The indentation is important here, too. All of the instructions of the procedure have to be indented one level below  the def.  It is important  to remind the return statement at the end,  if you want your  method to give a value.  So, if you described f as above,  then  operated with  it in the shell,4 you may  get something like that:

 

>>> f

>>> f(4)

5

>>> f(f(f(4)))

7

 

If we just evaluate f, Python tells us it is a method. Then we can give it to 4 and get 5, or give it multiple times, as given.

What if we de?ne

 

def g(x):

x + 1

Now,  when  we play with it, we might  get something like this:

>>> g(4)

>>> g(g(4))

Traceback (most recent call last):

File "", line 1, in ? File "", line 2, in g

 

TypeError: unsupported operand type(s) for +: 'NoneType' and 'int'

 

What happened!! First, when  we calculated g(4), we take nothing at all, because  our definition of g did not give anything.
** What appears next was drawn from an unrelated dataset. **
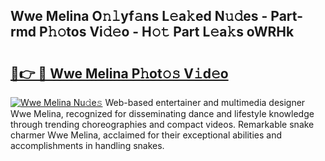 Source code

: ## Wwe Melina O𝚗𝚕yf𝚊ns L𝚎a𝚔ed N𝚞𝚍es - Part-rmd P𝚑𝚘tos Vi𝚍𝚎o - H𝚘𝚝 Part L𝚎a𝚔s oWRHk

# <h2><a href="http://kf5km55.oniu.top/?m=Wwe+Melina">🔗👉 🔴 Wwe Melina P𝚑ot𝚘𝚜 V𝚒d𝚎o</a></h2>

[![Wwe Melina Nu𝚍e𝚜](https://i.imgur.com/0qMVB7G.gif)](http://kf5km55.oniu.top/?m=Wwe+Melina)
Web-based entertainer and multimedia designer Wwe Melina, recognized for disseminating dance and lifestyle knowledge through trending choreographies and compact videos. Remarkable snake charmer Wwe Melina, acclaimed for their exceptional abilities and accomplishments in handling snakes.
Well...strictly speaking, it given a special number known as None, which the file does  not bother printing out.  The number  None has a special  type,  known  NoneType.   So, then,  when  we tried  to give g to the  answer  of g(4),  it ended up  trying  to calculate g(None), which  made  it try to evaluate None + 1, which  made  it complain that  it did  not know  how  to add  something of type NoneType and something of type int.